Retail Sales Forecasting

Note: Current documentation available on the GitHub repository is in Spanish. It will soon be updated to English.

Table of contents

  1. Introduction
  2. Objectives
  3. Understanding the problem
  4. Project design
  5. Data quality
  6. Exploratory data analysis
  7. Feature engineering and transformations
  8. Modelling
  9. Retraining and production scripts
  10. Conclusion

Introduction


The client is a large American retailer that desires to implement a sales prediction system based on artificial intelligence algorithms.

Notes:

  • This article presents a technical explanation of the development process followed in the project.
  • Source code can be found here.

Objectives


Developing a set of machine learning models on a three-year-history SQL database to predict sales for the next 8 days at the store-product level using massive modelling techniques.

Understanding the problem


One of the most frequent applications of data science is sales forecasting due to its direct impact on the balance sheet.

Sales forecasting is aimed at improving the following processes:

  • Supplier relationship management: by having the prediction of customer demand in numbers, it’s possible to calculate how many products to order, making it easy for managers to decide whether the company needs new supply chains or to reduce the number of suppliers.
  • Customer relationship management: customers planning to buy something expect the products they want to be available immediately. Demand forecasting allows to predict which categories of products need to be purchased in the next period from a specific store location. This improves customer satisfaction and commitment to the brand.
  • Order fulfillment and logistics: sales forecasting features optimising supply chains.
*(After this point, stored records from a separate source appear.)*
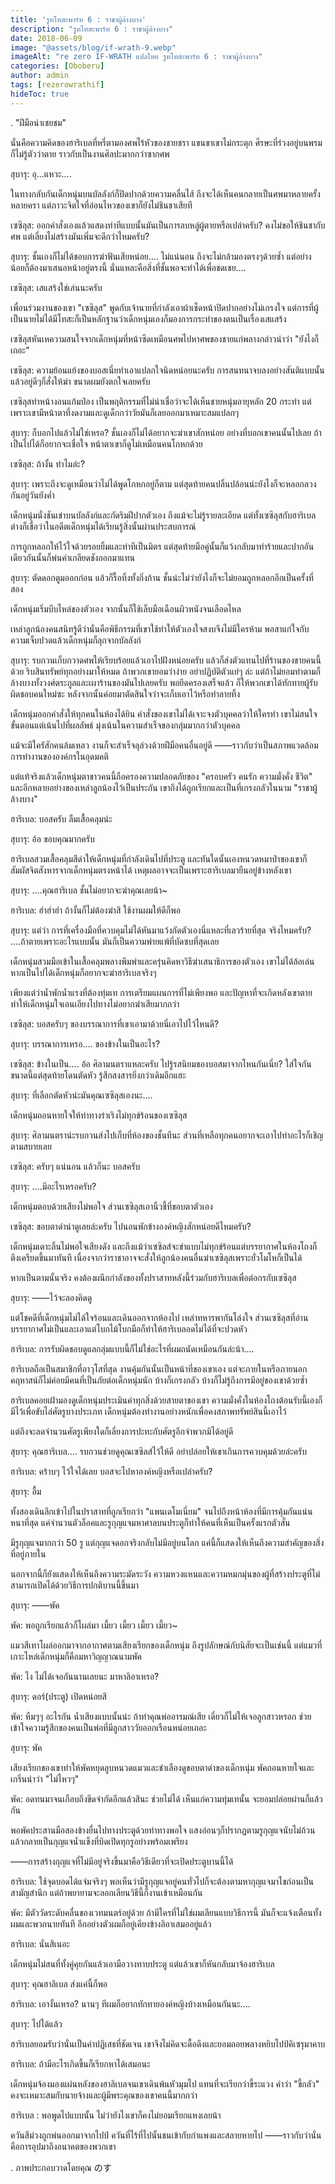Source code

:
 ```yaml
---
title: 'รูทโทสะพาร์ท 6 : ราชาผู้ล้างบาง'
description: "รูทโทสะพาร์ท 6 : ราชาผู้ล้างบาง"
date: 2018-06-09
image: "@assets/blog/if-wrath-9.webp"
imageAlt: "re zero IF-WRATH แปลไทย รูทโทสะพาร์ท 6 : ราชาผู้ล้างบาง"
categories: [Oboberu]
author: admin
tags: [rezerowrathif]
hideToc: true
---
```

.
"ฝีมือน่าเชยชม"

นั่นคือความคิดของฮาริเบลที่หรี่ตามองศพไร้หัวของชายชรา แขนขาเขาไม่กระตุก ศีรษะที่ร่วงอยู่บนพรมก็ไม่รู้ตัวว่าตาย ราวกับเป็นงานศิลปะมากกว่าซากศพ

สุบารุ: อุ...แหวะ....

ในทางกลับกันเด็กหนุ่มบนบัลลังก์ก็ปิดปากด้วยความคลื่นไส้ ถึงจะได้เห็นคนกลายเป็นศพมาหลายครั้งหลายครา แต่ภาวะจิตใจที่อ่อนไหวของเขาก็ยังไม่ชินชาเสียที

เซซิลุส: ออกคำสั่งเองแล้วแสดงท่าทีแบบนั้นมันเป็นการลบหลู่ผู้ตายหรือเปล่าครับ? คงไม่ขอให้ชินชากับศพ แต่เลี่ยงไม่สร้างมันเพิ่มจะดีกว่าไหมครับ?

สุบารุ: ชั้นเองก็ไม่ได้ชอบการฆ่าฟันเสียหน่อย.... ไม่แน่นอน ถึงจะไม่กล้ามองตรงๆด้วยซ้ำ แต่อย่างน้อยก็ต้องมาเสนอหน้าอยู่ตรงนี้ นั่นแหละคือสิ่งที่ชั้นพอจะทำได้เพื่อชดเชย....

เซซิลุส: เสแสร้งใช่เล่นนะครับ

เพื่อนร่วมงานของเขา "เซซิลุส" พูดกับเจ้านายที่กำลังเอาผ้าเช็ดหน้าปิดปากอย่างไม่เกรงใจ แต่การที่ผู้เป็นนายไม่ได้มีโทสะก็เป็นหลักฐานว่าเด็กหนุ่มเองก็มองการกระทำของตนเป็นเรื่องเสแสร้ง

เซซิลุสหันเหความสนใจจากเด็กหนุ่มที่หน้าซีดเหมือนศพไปหาศพของชายแก่พลางกล่าวนำว่า "ยังไงก็เถอะ"

เซซิลุส: ความย้อนแย้งของบอสเนี่ยทำเอาแปลกใจนิดหน่อยนะครับ การสนทนาจบลงอย่างสันติแบบนั้น แล้วอยู่ดีๆก็สั่งให้ฆ่า ขนาดผมยังตกใจเลยครับ

เซซิลุสทำหน้างอนแก้มป่อง เป็นพฤติกรรมที่ไม่น่าเชื่อว่าจะได้เห็นชายหนุ่มอายุหลัก 20 กระทำ แต่เพราะเขามีหน้าตาที่งดงามและดูเด็กกว่าวัยมันก็เลยออกมาเหมาะสมแปลกๆ

สุบารุ: ก็บอกไปแล้วไม่ใช่เหรอ? ชั้นเองก็ไม่ได้อยากจะฆ่าเขาสักหน่อย อย่างที่บอกเขาคนนั้นไปเลย ถ้าเป็นไปได้ก็อยากจะเชื่อใจ หน้าตาเขาก็ดูไม่เหมือนคนโกหกด้วย

เซซิลุส: ถ้างั้น ทำไมล่ะ?

สุบารุ: เพราะถึงจะดูเหมือนว่าไม่ได้พูดโกหกอยู่ก็ตาม แต่สุดท้ายคนปลิ้นปล้อนน่ะยังไงก็จะหลอกลวงกันอยู่วันยังค่ำ

เด็กหนุ่มนั่งชันเข่าบนบัลลังก์และกัดริมฝีปากตัวเอง ถึงแม้จะไม่รู้รายละเอียด แต่ทั้งเซซิลุสกับฮาริเบลต่างก็เชื่อว่าในอดีตเด็กหนุ่มได้เรียนรู้สิ่งนั้นผ่านประสบการณ์

การถูกหลอกให้ไว้ใจด้วยรอยยิ้มและท่าทีเป็นมิตร แต่สุดท้ายมือคู่นั้นก็แว้งกลับมาทำร้ายและปากอันเดียวกันนั้นก็พ่นคำเกลียดชังออกมาแทน

สุบารุ: ตัดดอกตูมออกก่อน แล้วก็รื้อทิ้งทั้งกิ่งก้าน ชั้นน่ะไม่ว่ายังไงก็จะไม่ยอมถูกหลอกอีกเป็นครั้งที่สอง

เด็กหนุ่มเริ่มบีบไหล่ของตัวเอง จากนั้นก็ใช้เล็บมือเฉือนผิวหนังจนเลือดไหล

เหล่าลูกน้องคนสนิทรู้ดีว่านั่นคือพิธีกรรมที่เขาใช้ทำให้ตัวเองใจสงบจึงไม่มีใครห้าม พอสาแก่ใจกับความเจ็บปวดแล้วเด็กหนุ่มก็ลุกจากบัลลังก์

สุบารุ: รบกวนเก็บกวาดศพให้เรียบร้อยแล้วเอาไปฝังหน่อยครับ แล้วก็ส่งตัวแทนไปที่ร้านของชายคนนี้ด้วย ริบสินทรัพย์ทุกอย่างมาให้หมด ถ้าพวกเขายอมว่าง่าย อย่าปฏิบัติตัวแย่ๆ ล่ะ แต่ถ้าไม่ยอมทำตามก็ล้างบางทั้งวงศ์ตระกูลและเผาร้านของมันไปเลยครับ พอยึดครองเสร็จแล้ว ก็ให้พวกเขาได้ทักทายผู้รับผิดชอบคนใหม่ซะ หลังจากนั้นค่อยมาตัดสินใจว่าจะเก็บเอาไว้หรือทำลายทิ้ง

เด็กหนุ่มออกคำสั่งให้ทุกคนในห้องได้ยิน คำสั่งของเขาไม่ได้เจาะจงตัวบุคคลว่าให้ใครทำ เขาไม่สนใจขั้นตอนแต่เน้นไปที่ผลลัพธ์ มุ่งเน้นในความสำเร็จของกลุ่มมากกว่าตัวบุคคล

แม้จะมีใครัสักคนล้มเหลว งานก็จะสำเร็จลุล่วงด้วยฝีมือคนอื่นอยู่ดี ――ราวกับว่าเป็นสภาพแวดล้อมการทำงานขององค์กรในอุดมคติ

แต่แท้จริงแล้วเด็กหนุ่มตาขาวคนนี้ถือครองความปลอดภัยของ "ครอบครัว คนรัก ความมั่งคั่ง ชีวิต" และอีกหลายอย่างของเหล่าลูกน้องไว้เป็นประกัน เขาถึงได้ถูกเรียกและเป็นที่เกรงกลัวในนาม "ราชาผู้ล้างบาง"

ฮาริเบล: บอสครับ ลืมเสื้อคลุมน่ะ

สุบารุ: อ้อ ขอบคุณมากครับ

ฮาริเบลสวมเสื้อคลุมสีดำให้เด็กหนุ่มที่กำลังเดินไปที่ประตู และทันใดนั้นเองหนวดหมาป่าของเขาก็สัมผัสจิตสังหารจากเด็กหนุ่มตรงหน้าได้ เหตุผลอาจจะเป็นเพราะฮาริเบลมายืนอยู่ข้างหลังเขา

สุบารุ: ....คุณฮาริเบล ชั้นไม่อยากจะฆ่าคุณเลยน้า~

ฮาริเบล: ฮ่าฮ่าฮ่า ถ้างั้นก็ไม่ต้องฆ่าสิ ใช้งานผมให้ดีก็พอ

สุบารุ: แต่ว่า การที่เครื่องมือที่ควบคุมไม่ได้หันมาแว้งกัดตัวเองนี่แหละที่เลวร้ายที่สุด จริงไหมครับ? ....ถ้าตายเพราะอะไรแบบนั้น มันก็เป็นความพ่ายแพ้ที่บัดซบที่สุดเลย

เด็กหนุ่มสวมมือเข้าในเสื้อคลุมพลางพึมพำและครุ่นคิดหาวิธีฆ่าเสนาธิการของตัวเอง เขาไม่ได้ล้อเล่น หากเป็นไปได้เด็กหนุ่มก็อยากจะฆ่าฮาริเบลจริงๆ

เพียงแต่ว่าน้ำพักน้ำแรงที่ต้องทุ่มเท การเตรียมแผนการที่ไม่เพียงพอ และปัญหาที่จะเกิดหลังเขาตายทำให้เด็กหนุ่มใจเอนเอียงไปทางไม่อยากฆ่าเสียมากกว่า

เซซิลุส: บอสครับๆ ของบรรณาการที่เขาเอามาด้วยนี่เอาไปไว้ไหนดี?

สุบารุ: บรรณาการเหรอ.... ของข้างในเป็นอะไร?

เซซิลุส: ข้างในเป็น.... อ้อ ศิลามนตราแหละครับ ไปรู้รสนิยมของบอสมาจากไหนกันเนี่ย? ใส่ใจกันขนาดนี้แต่สุดท้ายโดนตัดหัว รู้สึกสงสารยิ่งกว่าเดิมอีกแฮะ

สุบารุ: ที่เลือกตัดหัวน่ะมันคุณเซซิลุสเองนะ....

เด็กหนุ่มถอนหายใจให้ท่าทางร่าเริงไม่ทุกข์ร้อนของเซซิลุส

สุบารุ: ศิลามนตราน่ะรบกวนส่งไปเก็บที่ห้องของชั้นทีนะ ส่วนที่เหลือทุกคนอยากจะเอาไปทำอะไรก็เชิญตามสบายเลย

เซซิลุส: ครับๆ แน่นอน แล้วก็นะ บอสครับ

สุบารุ: ....มีอะไรเหรอครับ?

เด็กหนุ่มตอบด้วยเสียงไม่พอใจ ส่วนเซซิลุสเอานิ้วชี้ที่ขอบตาตัวเอง

เซซิลุส: ขอบตาดำน่าดูเลยล่ะครับ ไปนอนพักข้างองค์หญิงสักหน่อยดีไหมครับ?

เด็กหนุ่มเดาะลิ้นไม่พอใจเสียงดัง และถึงแม้ว่าเซซิลส์จะขำแบบไม่ทุกข์ร้อนแต่บรรยากาศในห้องโถงก็ตึงเครียดขึ้นมาทันที เนื่องจากว่าราชาอาจจะสั่งให้ลูกน้องคนอื่นฆ่าเซซิลุสเพราะยั่วโมโหก็เป็นได้

หากเป็นตามนั้นจริง คงต้องผนึกกำลังของทั้งปราสาทหลังนี้ร่วมกับฮาริเบลเพื่อต่อกรกับเซซิลุส

สุบารุ: ――ไว้จะลองคิดดู

แต่โชคดีที่เด็กหนุ่มไม่ได้ใจร้อนและเดินออกจากห้องไป เหล่าทหารพากันโล่งใจ ส่วนเซซิลุสที่อ่านบรรยากาศไม่เป็นและเอาแต่โบกไม้โบกมือก็ทำให้ฮาริเบลอดไม่ได้ที่จะปวดหัว

ฮาริเบล: การรับผิดชอบดูแลกลุ่มแบบนี้ก็ไม่ใช่อะไรที่ผมถนัดเหมือนกันล่ะน้า....

ฮาริเบลถือเป็นสมาชิกที่อาวุโสที่สุด งานคุ้มกันนั้นเป็นหน้าที่ของเขาเอง แต่จะภายในหรือภายนอกคฤหาสน์ก็ไม่ค่อยมีคนที่เป็นภัยต่อเด็กหนุ่มนัก บ้างก็เกรงกลัว บ้างก็ไม่รู้ถึงการมีอยู่ของเขาด้วยซ้ำ

ฮาริเบลคอยเฝ้ามองดูเด็กหนุ่มประเมินค่าทุกสิ่งด้วยสายตาของเขา ความมั่งคั่งในห้องโถงต้อนรับนี้เองก็มีไว้เพื่อขับไล่ศัตรูบางประเภท เด็กหนุ่มต้องทำงานอย่างหนักเพื่อคงสภาพทรัพย์สินนี้เอาไว้

แต่ถึงจะลดจำนวนศัตรูเพียงใดก็เลี่ยงการปะทะกับศัตรูอีกจำพวกมิได้อยู่ดี

สุบารุ: คุณฮาริเบล.... รบกวนช่วยดูคุณเซซิลส์ไว้ให้ดี อย่าปล่อยให้เขาเกินการควบคุมด้วยล่ะครับ

ฮาริเบล: คร้าบๆ ไว้ใจได้เลย บอสจะไปหาองค์หญิงหรือเปล่าครับ?

สุบารุ: อื้ม

ทั้งสองเดินลึกเข้าไปในปราสาทที่ถูกเรียกว่า "แพนเดโมเนี่ยม" จนไปถึงหน้าห้องที่มีการคุ้มกันแน่นหนาที่สุด แค่จำนวนตัวล็อคและรูกุญแจมหาศาลบนประตูก็ทำให้คนที่เห็นเป็นครั้งแรกตัวสั่น

มีรูกุญแจมากกว่า 50 รู แต่กุญแจดอกจริงกลับไม่มีอยู่บนโลก แค่นี้ก็แสดงให้เห็นถึงความสำคัญของสิ่งที่อยู่ภายใน

นอกจากนี้ก็ยังแสดงให้เห็นถึงความระมัดระวัง ความหวงแหนและความหมกมุ่นของผู้ที่สร้างประตูที่ไม่สามารถเปิดได้ด้วยวิธีการปกติบานนี้ขึ้นมา

สุบารุ: ――พัค

พัค: พอถูกเรียกแล้วก็โผล่มา เมี้ยว เมี้ยว เมี้ยว เมี้ยว~

แมวสีเทาโผล่ออกมาจากอากาศตามเสียงเรียกของเด็กหนุ่ม ถึงรูปลักษณ์กับนิสัยจะเป็นเช่นนี้ แต่แมวที่เกาะไหล่เด็กหนุ่มก็คือมหาวิญญาณนามพัค

พัค: ไง ไม่ได้เจอกันนานเลยนะ มาหาลิอาเหรอ?

สุบารุ: ดอร์(ประตู) เปิดหน่อยสิ

พัค: หืมๆๆ อะไรกัน น้ำเสียงแบบนั้นน่ะ ถ้าทำคุณพ่ออารมณ์เสีย เดี๋ยวก็ไม่ให้เจอลูกสาวหรอก ช่วยเข้าใจความรู้สึกของคนเป็นพ่อที่มีลูกสาววัยออกเรือนหน่อยเถอะ

สุบารุ: พัค

เสียงเรียกของเขาทำให้พัคหยุดลูบหนวดแมวและชำเลืองดูขอบตาดำของเด็กหนุ่ม พัคถอนหายใจและเกริ่นนำว่า "ไม่ไหวๆ"

พัค: อดทนมาจนเกือบถึงขีดจำกัดอีกแล้วสินะ ช่วยไม่ได้ เห็นแก่ความทุ่มเทนั้น จะยอมปล่อยผ่านก็แล้วกัน

พอพัคประสานมือสองข้างยื่นไปทางประตูด้วยท่าทางพอใจ แสงอ่อนๆก็ปรากฏตามรูกุญแจนับไม่ถ้วนแล้วกลายเป็นกุญแจน้ำแข็งที่บิดเปิดทุกรูอย่างพร้อมเพรียง

――การสร้างกุญแจที่ไม่มีอยู่จริงขึ้นมาคือวิธีเดียวที่จะเปิดประตูบานนี้ได้

ฮาริเบล: ใช้จุดบอดได้แจ่มจริงๆ พอเห็นว่ามีรูกุญแจอยู่คนทั่วไปก็จะต้องตามหากุญแจมาไขก่อนเป็นสามัญสำนึก แต่ถ้าพยายามจะลอกเลียนวิธีนี้ก็งานเข้าเหมือนกัน

พัค: มีตัววัดระดับคลื่นของเวทมนตร์อยู่ด้วย ถ้ามีใครที่ไม่ใช่ผมเลียนแบบวิธีการนี้ มันก็จะแจ้งเตือนทั้งผมและพวกนายทันที อีกอย่างตัวผมก็อยู่เคียงข้างลิอาเสมออยู่แล้ว

ฮาริเบล: นั่นสิเนอะ

เด็กหนุ่มไม่สนที่ทั้งคู่คุยกันแล้วเอามือวางทาบประตู แต่แล้วเขาก็หันกลับมาจ้องฮาริเบล

สุบารุ: คุณฮาลิเบล ส่งแค่นี้ก็พอ

ฮาริเบล: เอางั้นเหรอ? นานๆ ทีผมก็อยากทักทายองค์หญิงบ้างเหมือนกันนะ....

สุบารุ: ไปได้แล้ว

ฮาริเบลยอมรับว่านั่นเป็นคำปฏิเสธที่ชัดเจน เขาจึงไม่คิดจะดื้อดึงและยอมถอยพลางหยิบไปป์คิเซรุมาคาบ

ฮาริเบล: ถ้ามีอะไรเกิดขึ้นก็เรียกหาได้เสมอนะ

เด็กหนุ่มจ้องมองแผ่นหลังของฮาลิเบลจนเขาเดินพ้นหัวมุมไป แทนที่จะเรียกว่าขี้ระแวง คำว่า "ขี้กลัว" คงจะเหมาะสมกับนายจ้างและผู้มีพระคุณของเขาคนนี้มากกว่า

ฮาริเบล : พอพูดไปแบบนั้น ไม่ว่ายังไงเขาก็คงไม่ยอมเรียกแหงเลยน้า

ควันสีม่วงถูกพ่นออกมาจากไปป์ ควันที่ไร้ที่ไปนั้นชนเข้ากับกำแพงและสลายหายไป ――ราวกับว่านั่นคือการอุปมาถึงอนาคตของพวกเขา

.
ภาพประกอบวาดโดยคุณ のす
This means that at the time of order, the product will be more likely to be in stock, and unsold goods won’t occupy prime retail space.
  • Marketing campaigns: forecasting is often used to adjust ads and marketing campaigns and can influence the number of sales. This is one of the use cases of machine learning in marketing. Sophisticated machine learning forecasting models can take marketing data into account as well.
  • Manufacturing flow management: being part of the ERP, the time series-based demand forecasting predicts production needs based on how many goods will eventually be sold.

To this end, traditional sales forecasting methods have been tried and tested for decades. With Artificial Intelligence development, they are now complemented by modern forecasting methods using Machine Learning. Machine learning techniques allows for predicting the amount of products/services to be purchased during a defined future period. In this case, a software system can learn from data for improved analysis. Compared to traditional demand forecasting methods, a machine learning approach allows to:

  • Accelerate data processing speed
  • Automate forecast updates based on the recent data
  • Analyze more data
  • Identify hidden patterns in data
  • Increase adaptability to changes

Massive and scalable machine learning modelling techniques will be used to approach the present project.

Project design


Project scope, entities and data

This project has been developed based on the data contained in a three-year-history SQL database of a large American retailer. Due to the computational limitations of the equipment available for its development, the scope of the project has been limited to the sales forecasting of ten products belonging to a single category (food) in two different stores. However, the developed system is fully scalable to predict sales of more products, categories and stores by simply changing their respective parameters.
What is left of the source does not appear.